Though the town of Falmouth, Massachusetts, was incorporated in 1686, the town did not have a formal congregational church until over 20 years later. The town's inhabitants largely belonged to the Congregational Church in Barnstable and worshiped in Falmouth at a "branch church." The first minister of the Falmouth community was, Jonathan Dunham, a lay preacher, who served from about 1677 to 1684. He was followed by another lay preacher, Samuel Shiverick, a Huguenot refugee, who served from about 1687 to 1703. The first meeting house was probably built between 1690 and 1700. In 1707 Josiah Metcalf was called to serve as the minister. On October, 10, 1708, the First Congregational Church in Falmouth, was formally gathered and Josiah Metcalf was ordained as the church's first minister. He served as the minister until his death in 1723. In 1717 the second meeting house was constructed to replace the first.
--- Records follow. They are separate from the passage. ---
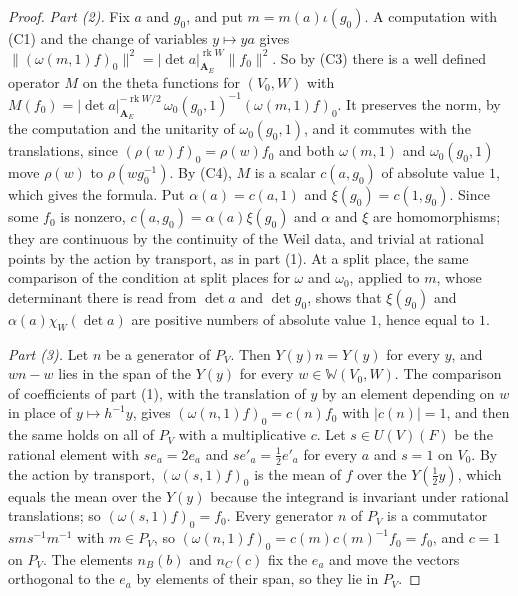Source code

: \begin{proof}
\emph{Part (2).} Fix $a$ and $g_0$, and put $m=m(a)\iota(g_0)$. A computation
with (C1) and the change of variables $y\mapsto ya$ gives
$\|(\omega(m,1)f)_0\|^2=|\det a|_{\mathbf A_E}^{\operatorname{rk}W}\|f_0\|^2$.
So by (C3) there is a well defined operator $M$ on the theta functions for
$(V_0,W)$ with
$M(f_0)=|\det a|_{\mathbf A_E}^{-\operatorname{rk}W/2}\,\omega_0(g_0,1)^{-1}(\omega(m,1)f)_0$.
It preserves the norm, by the computation and the unitarity of
$\omega_0(g_0,1)$, and it commutes with the translations, since
$(\rho(w)f)_0=\rho(w)f_0$ and both $\omega(m,1)$ and $\omega_0(g_0,1)$ move
$\rho(w)$ to $\rho(wg_0^{-1})$. By (C4), $M$ is a scalar $c(a,g_0)$ of absolute
value $1$, which gives the formula. Put $\alpha(a)=c(a,1)$ and
$\xi(g_0)=c(1,g_0)$. Since some $f_0$ is nonzero,
$c(a,g_0)=\alpha(a)\xi(g_0)$ and $\alpha$ and $\xi$ are homomorphisms; they are
continuous by the continuity of the Weil data, and trivial at rational points
by the action by transport, as in part (1). At a split place, the same
comparison of the condition at split places for $\omega$ and $\omega_0$, applied
to $m$, whose determinant there is read from $\det a$ and $\det g_0$, shows that
$\xi(g_0)$ and $\alpha(a)\chi_W(\det a)$ are positive numbers of absolute value
$1$, hence equal to $1$.

\emph{Part (3).} Let $n$ be a generator of $P_V$. Then $Y(y)n=Y(y)$ for every
$y$, and $wn-w$ lies in the span of the $Y(y)$ for every $w\in\mathbb W(V_0,W)$.
The comparison of coefficients of part (1), with the translation of $y$ by an
element depending on $w$ in place of $y\mapsto h^{-1}y$, gives
$(\omega(n,1)f)_0=c(n)f_0$ with $|c(n)|=1$, and then the same holds on all of
$P_V$ with a multiplicative $c$. Let $s\in U(V)(F)$ be the rational element
with $se_a=2e_a$ and $se'_a=\tfrac12e'_a$ for every $a$ and $s=1$ on $V_0$. By
the action by transport, $(\omega(s,1)f)_0$ is the mean of $f$ over the
$Y(\tfrac12y)$, which equals the mean over the $Y(y)$ because the integrand is
invariant under rational translations; so $(\omega(s,1)f)_0=f_0$. Every
generator $n$ of $P_V$ is a commutator $sms^{-1}m^{-1}$ with $m\in P_V$, so
$(\omega(n,1)f)_0=c(m)c(m)^{-1}f_0=f_0$, and $c=1$ on $P_V$. The elements
$n_B(b)$ and $n_C(c)$ fix the $e_a$ and move the vectors orthogonal to the
$e_a$ by elements of their span, so they lie in $P_V$.
\end{proof}

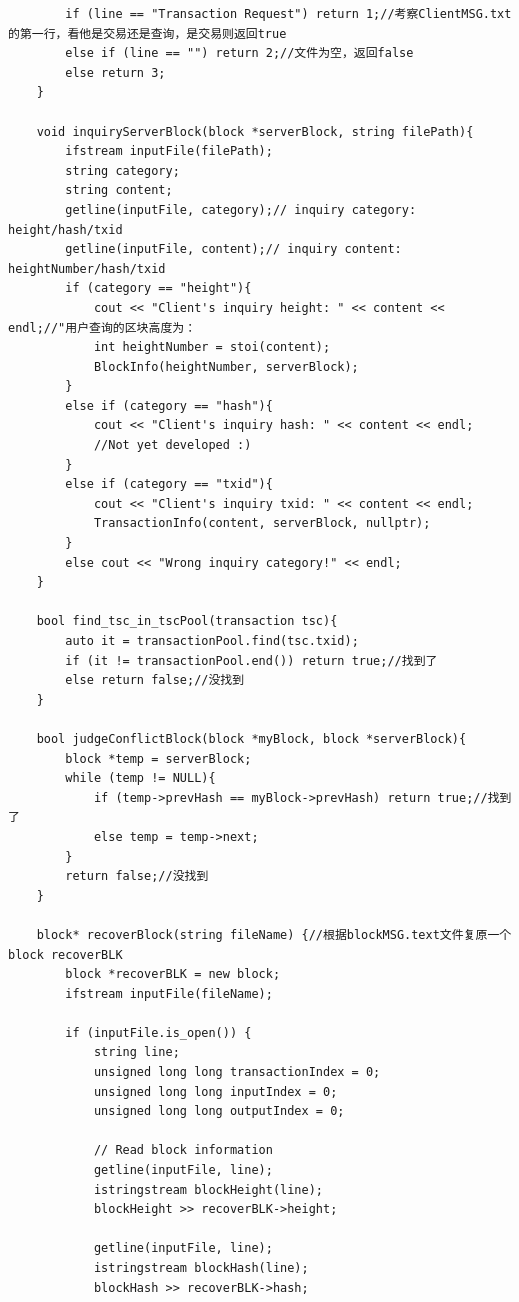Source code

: \documentclass[10pt,a4paper]{article}
\begin{document}
\begin{verbatim}
        if (line == "Transaction Request") return 1;//考察ClientMSG.txt的第一行，看他是交易还是查询，是交易则返回true
        else if (line == "") return 2;//文件为空，返回false
        else return 3;
    }
    
    void inquiryServerBlock(block *serverBlock, string filePath){
        ifstream inputFile(filePath);
        string category;
        string content;
        getline(inputFile, category);// inquiry category: height/hash/txid
        getline(inputFile, content);// inquiry content: heightNumber/hash/txid
        if (category == "height"){
            cout << "Client's inquiry height: " << content << endl;//"用户查询的区块高度为：
            int heightNumber = stoi(content);
            BlockInfo(heightNumber, serverBlock);
        }
        else if (category == "hash"){
            cout << "Client's inquiry hash: " << content << endl;
            //Not yet developed :)
        }
        else if (category == "txid"){
            cout << "Client's inquiry txid: " << content << endl;
            TransactionInfo(content, serverBlock, nullptr);
        }
        else cout << "Wrong inquiry category!" << endl;
    }
    
    bool find_tsc_in_tscPool(transaction tsc){
        auto it = transactionPool.find(tsc.txid);
        if (it != transactionPool.end()) return true;//找到了
        else return false;//没找到
    }
    
    bool judgeConflictBlock(block *myBlock, block *serverBlock){
        block *temp = serverBlock;
        while (temp != NULL){
            if (temp->prevHash == myBlock->prevHash) return true;//找到了
            else temp = temp->next;
        }
        return false;//没找到
    }
    
    block* recoverBlock(string fileName) {//根据blockMSG.text文件复原一个block recoverBLK
        block *recoverBLK = new block;
        ifstream inputFile(fileName);
    
        if (inputFile.is_open()) {
            string line;
            unsigned long long transactionIndex = 0;
            unsigned long long inputIndex = 0;
            unsigned long long outputIndex = 0;
    
            // Read block information
            getline(inputFile, line);
            istringstream blockHeight(line);
            blockHeight >> recoverBLK->height;
    
            getline(inputFile, line);
            istringstream blockHash(line);
            blockHash >> recoverBLK->hash;
    

\end{verbatim}
\end{document}
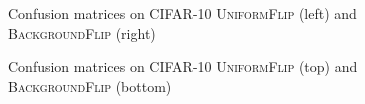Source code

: \begin{figure}[h!]
\fi
\vspace{-0.2in}
\iflatexml
\caption{Confusion matrices on CIFAR-10 \textsc{UniformFlip} (left) and \textsc{BackgroundFlip} (right)}
\else
\caption{Confusion matrices on CIFAR-10 \textsc{UniformFlip} (top) and \textsc{BackgroundFlip} (bottom)}
\fi
\label{fig:confusion}
\vspace{-0.1in}
\end{figure}
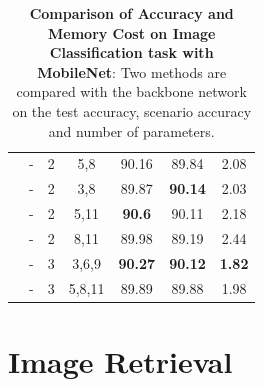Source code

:\begin{table}[]
\begin{center}
\begin{tabular}{c||c|c|c||c|c|c}
\cline{2-7} 
& - & 2 & 5,8 & 90.16 & 89.84 & 2.08 \\ 
\cline{2-7} 
& - & 2 & 3,8 & 89.87 & \textbf{90.14} & 2.03 \\ 
\cline{2-7} 
& - & 2 & 5,11 & \textbf{90.6} & 90.11 & 2.18 \\ 
\cline{2-7} 
& - & 2 & 8,11 & 89.98 & 89.19 & 2.44 \\ 
\cline{2-7} 
& - & 3 & 3,6,9 & \textbf{90.27} & \textbf{90.12} & \textbf{1.82} \\ 
\cline{2-7} 
& - & 3 & 5,8,11 & 89.89 & 89.88 & 1.98                                                                   
\end{tabular}
\end{center}
\caption[Comparison of Accuracy and Memory Cost on Image Classification task with VGG16]{\textbf{Comparison of Accuracy and Memory Cost on Image Classification task with MobileNet}: Two methods are compared with the backbone network on the test accuracy, scenario accuracy and number of parameters.}
\label{ic-mobilenetcifar10}
\end{table}


\section{Image Retrieval}

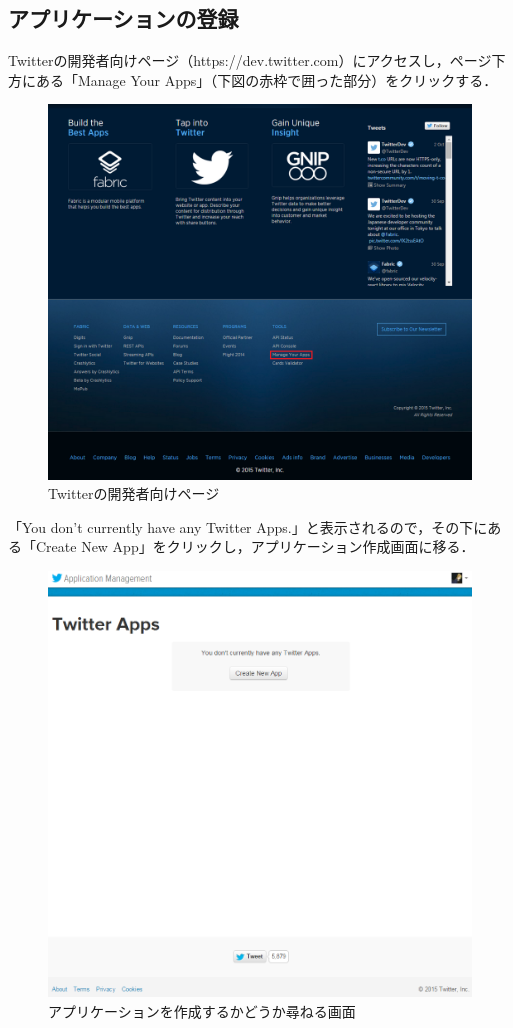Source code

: \subsection{アプリケーションの登録}
Twitterの開発者向けページ（https://dev.twitter.com）にアクセスし，ページ下方にある「Manage Your Apps」（下図の赤枠で囲った部分）をクリックする．

\begin{figure}[H]
\centering
\includegraphics[width=13cm]{dev_twitter.PNG}
\caption{Twitterの開発者向けページ}\label{devTwitter}
\end{figure}
	
「You don't currently have any Twitter Apps.」と表示されるので，その下にある「Create New App」をクリックし，アプリケーション作成画面に移る．

\begin{figure}[H]
\centering
\includegraphics[width=13cm]{You_dont_currently_have_any_Twitter_Apps.PNG}
\caption{アプリケーションを作成するかどうか尋ねる画面}\label{donthaveapp}
\end{figure}


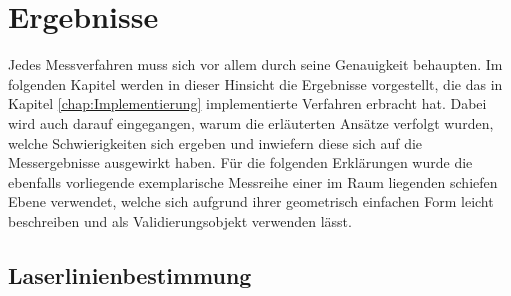 \chapter{Ergebnisse}
Jedes Messverfahren muss sich vor allem durch seine Genauigkeit behaupten. Im folgenden Kapitel werden in dieser Hinsicht die Ergebnisse vorgestellt, die das in Kapitel \ref{chap:Implementierung} implementierte Verfahren erbracht hat. Dabei wird auch darauf eingegangen, warum die erläuterten Ansätze verfolgt wurden, welche Schwierigkeiten sich ergeben und inwiefern diese sich auf die Messergebnisse ausgewirkt haben. Für die folgenden Erklärungen wurde die ebenfalls vorliegende exemplarische Messreihe einer im Raum liegenden schiefen Ebene verwendet, welche sich aufgrund ihrer geometrisch einfachen Form leicht beschreiben und als Validierungsobjekt verwenden lässt.   

\section{Laserlinienbestimmung}
\label{subsec:segmentierung}

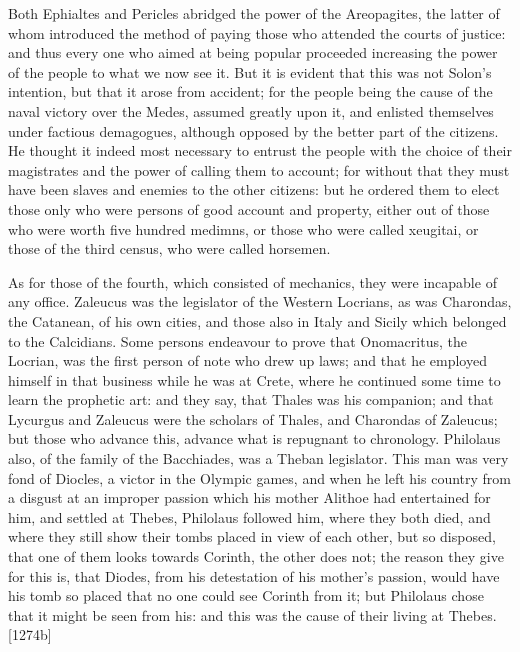 Both Ephialtes and Pericles abridged the power of the Areopagites, the
latter of whom introduced the method of paying those who attended the
courts of justice: and thus every one who aimed at being popular proceeded
increasing the power of the people to what we now see it. But it is
evident that this was not Solon's intention, but that it arose from
accident; for the people being the cause of the naval victory over the
Medes, assumed greatly upon it, and enlisted themselves under factious
demagogues, although opposed by the better part of the citizens. He
thought it indeed most necessary to entrust the people with the choice of
their magistrates and the power of calling them to account; for without
that they must have been slaves and enemies to the other citizens: but he
ordered them to elect those only who were persons of good account and
property, either out of those who were worth five hundred medimns, or
those who were called xeugitai, or those of the third census, who were
called horsemen.

As for those of the fourth, which consisted of mechanics, they were
incapable of any office. Zaleucus was the legislator of the Western
Locrians, as was Charondas, the Catanean, of his own cities, and those
also in Italy and Sicily which belonged to the Calcidians. Some persons
endeavour to prove that Onomacritus, the Locrian, was the first person of
note who drew up laws; and that he employed himself in that business while
he was at Crete, where he continued some time to learn the prophetic art:
and they say, that Thales was his companion; and that Lycurgus and
Zaleucus were the scholars of Thales, and Charondas of Zaleucus; but those
who advance this, advance what is repugnant to chronology. Philolaus also,
of the family of the Bacchiades, was a Theban legislator. This man was
very fond of Diocles, a victor in the Olympic games, and when he left his
country from a disgust at an improper passion which his mother Alithoe had
entertained for him, and settled at Thebes, Philolaus followed him, where
they both died, and where they still show their tombs placed in view of
each other, but so disposed, that one of them looks towards Corinth, the
other does not; the reason they give for this is, that Diodes, from his
detestation of his mother's passion, would have his tomb so placed that no
one could see Corinth from it; but Philolaus chose that it might be seen
from his: and this was the cause of their living at Thebes. [1274b]

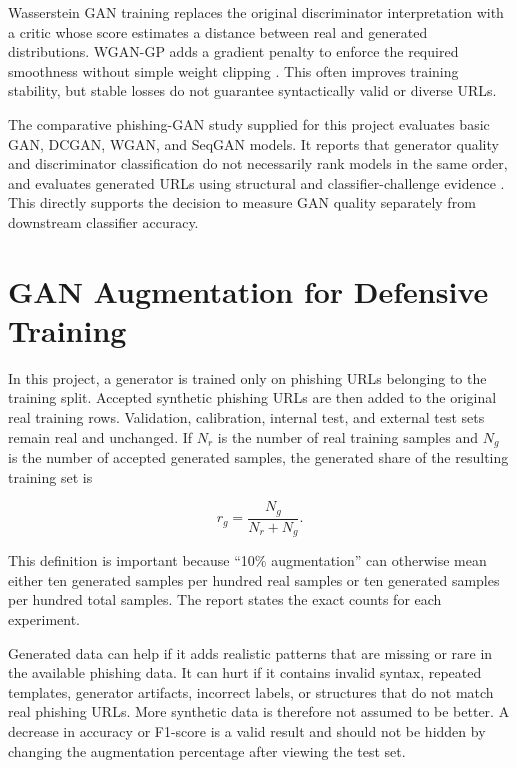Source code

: Wasserstein GAN training replaces the original discriminator interpretation
with a critic whose score estimates a distance between real and generated
distributions. WGAN-GP adds a gradient penalty to enforce the required smoothness
without simple weight clipping \citep{gulrajani2017wgangp}. This often improves
training stability, but stable losses do not guarantee syntactically valid or
diverse URLs.

The comparative phishing-GAN study supplied for this project evaluates basic
GAN, DCGAN, WGAN, and SeqGAN models. It reports that generator quality and
discriminator classification do not necessarily rank models in the same order,
and evaluates generated URLs using structural and classifier-challenge evidence
\citep{pham2023evaluation}. This directly supports the decision to measure GAN
quality separately from downstream classifier accuracy.

\section{GAN Augmentation for Defensive Training}

In this project, a generator is trained only on phishing URLs belonging to the
training split. Accepted synthetic phishing URLs are then added to the original
real training rows. Validation, calibration, internal test, and external test
sets remain real and unchanged. If $N_r$ is the number of real training samples
and $N_g$ is the number of accepted generated samples, the generated share of
the resulting training set is

\begin{equation}
r_g=\frac{N_g}{N_r+N_g}.
\end{equation}

This definition is important because ``10\% augmentation'' can otherwise mean
either ten generated samples per hundred real samples or ten generated samples
per hundred total samples. The report states the exact counts for each
experiment.

Generated data can help if it adds realistic patterns that are missing or rare
in the available phishing data. It can hurt if it contains invalid syntax,
repeated templates, generator artifacts, incorrect labels, or structures that
do not match real phishing URLs. More synthetic data is therefore not assumed
to be better. A decrease in accuracy or F1-score is a valid result and should
not be hidden by changing the augmentation percentage after viewing the test
set.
Construction on the third meeting house, known as the meeting house on the green, was completed in 1750 after eight years of discussion during church meetings.
A church library was established in 1789. By 1791 the church building was in disrepair; the fourth, and final, meeting house constructed to replace the 1750 building, was completed in 1796. The church purchased a bell from Paul Revere for the new building; the bell is still housed at the church today. In 1821, 77 members withdrew over theological differences with Rev. Henry Lincoln and his adoption of a particularly strict Confession of Faith. They formed the East End Church in Hatchville. Even after Rev. Lincoln was forced to resign in 1823, the church continued to lose members over his theological beliefs, with many being dismissed to the Methodist Episcopal Church in Falmouth. In 1824 the church established a Sunday school. In 1833, nine members withdrew to form the North Falmouth Congregational Church; it appears that these members disagreed with the church's adoption of a strict temperance resolution. In 1837 the first church missionary society was founded. In 1857 the meeting house was deconstructed and rebuilt, with significant changes done to the steeple, windows, and pews, on its present location.
The First Congregational Church in Falmouth continues to serve the local community and is now a member of the United Church of Christ.